**Aim of the exercise**
Please reproduce the data exactly, though every picture must stay out.
[Start of section]
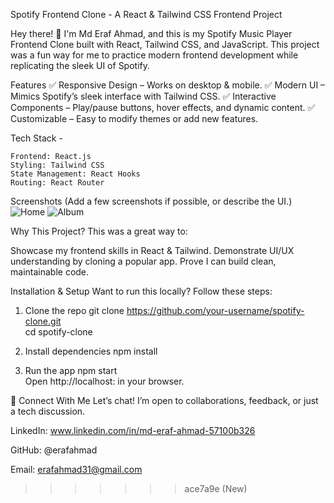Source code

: 
Spotify Frontend Clone - A React & Tailwind CSS Frontend Project

Hey there! 👋 I'm Md Eraf Ahmad, and this is my Spotify Music Player Frontend Clone built with React, Tailwind CSS, and JavaScript. This project was a fun way for me to practice modern frontend development while replicating the sleek UI of Spotify.

Features
✅ Responsive Design – Works on desktop & mobile.
✅ Modern UI – Mimics Spotify’s sleek interface with Tailwind CSS.
✅ Interactive Components – Play/pause buttons, hover effects, and dynamic content.
✅ Customizable – Easy to modify themes or add new features.


Tech Stack -

    Frontend: React.js
    Styling: Tailwind CSS
    State Management: React Hooks 
    Routing: React Router

Screenshots
(Add a few screenshots if possible, or describe the UI.)
![Home](screenshot:home.png)
![Album](screenshot.player.png)


Why This Project?
This was a great way to:

Showcase my frontend skills in React & Tailwind.
Demonstrate UI/UX understanding by cloning a popular app.
Prove I can build clean, maintainable code.


Installation & Setup
Want to run this locally? Follow these steps:

1. Clone the repo
        git clone https://github.com/your-username/spotify-clone.git  
        cd spotify-clone  

2. Install dependencies
        npm install  

3. Run the app
        npm start  
        Open http://localhost: in your browser.


🔗 Connect With Me
Let’s chat! I’m open to collaborations, feedback, or just a tech discussion.

LinkedIn: www.linkedin.com/in/md-eraf-ahmad-57100b326

GitHub: @erafahmad

Email: erafahmad31@gmail.com
>>>>>>> ace7a9e (New)
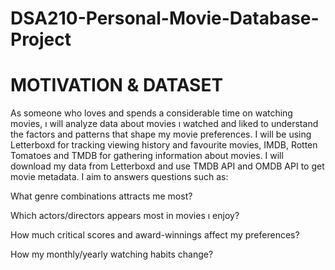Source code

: # DSA210-Personal-Movie-Database-Project

# MOTIVATION & DATASET

As someone who loves and spends a considerable time on watching movies, ı will analyze data about movies ı watched and liked to understand the factors and patterns that shape my movie preferences. I will be using Letterboxd for tracking viewing history and favourite movies, IMDB, Rotten Tomatoes and TMDB for gathering information about movies. I will download my data from Letterboxd and use TMDB API and OMDB API to get movie metadata. I aim to answers questions such as:

What genre combinations attracts me most?

Which actors/directors appears most in movies ı enjoy?

How much critical scores and award-winnings affect my preferences?

How my monthly/yearly watching habits change?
[End of section]
**Your response**
Source code

: 
Spotify Frontend Clone - A React & Tailwind CSS Frontend Project

Hey there! 👋 I'm Md Eraf Ahmad, and this is my Spotify Music Player Frontend Clone built with React, Tailwind CSS, and JavaScript. This project was a fun way for me to practice modern frontend development while replicating the sleek UI of Spotify.

Features
✅ Responsive Design – Works on desktop & mobile.
✅ Modern UI – Mimics Spotify’s sleek interface with Tailwind CSS.
✅ Interactive Components – Play/pause buttons, hover effects, and dynamic content.
✅ Customizable – Easy to modify themes or add new features.


Tech Stack -

    Frontend: React.js
    Styling: Tailwind CSS
    State Management: React Hooks 
    Routing: React Router

Screenshots
(Add a few screenshots if possible, or describe the UI.)
![Home](screenshot:home.png)
![Album](screenshot.player.png)


Why This Project?
This was a great way to:

Showcase my frontend skills in React & Tailwind.
Demonstrate UI/UX understanding by cloning a popular app.
Prove I can build clean, maintainable code.


Installation & Setup
Want to run this locally? Follow these steps:

1. Clone the repo
        git clone https://github.com/your-username/spotify-clone.git  
        cd spotify-clone  

2. Install dependencies
        npm install  

3. Run the app
        npm start  
        Open http://localhost: in your browser.


🔗 Connect With Me
Let’s chat! I’m open to collaborations, feedback, or just a tech discussion.

LinkedIn: www.linkedin.com/in/md-eraf-ahmad-57100b326

GitHub: @erafahmad

Email: erafahmad31@gmail.com
>>>>>>> ace7a9e (New)
Source code

: # DSA210-Personal-Movie-Database-Project

# MOTIVATION & DATASET

As someone who loves and spends a considerable time on watching movies, ı will analyze data about movies ı watched and liked to understand the factors and patterns that shape my movie preferences. I will be using Letterboxd for tracking viewing history and favourite movies, IMDB, Rotten Tomatoes and TMDB for gathering information about movies. I will download my data from Letterboxd and use TMDB API and OMDB API to get movie metadata. I aim to answers questions such as:

What genre combinations attracts me most?

Which actors/directors appears most in movies ı enjoy?

How much critical scores and award-winnings affect my preferences?

How my monthly/yearly watching habits change?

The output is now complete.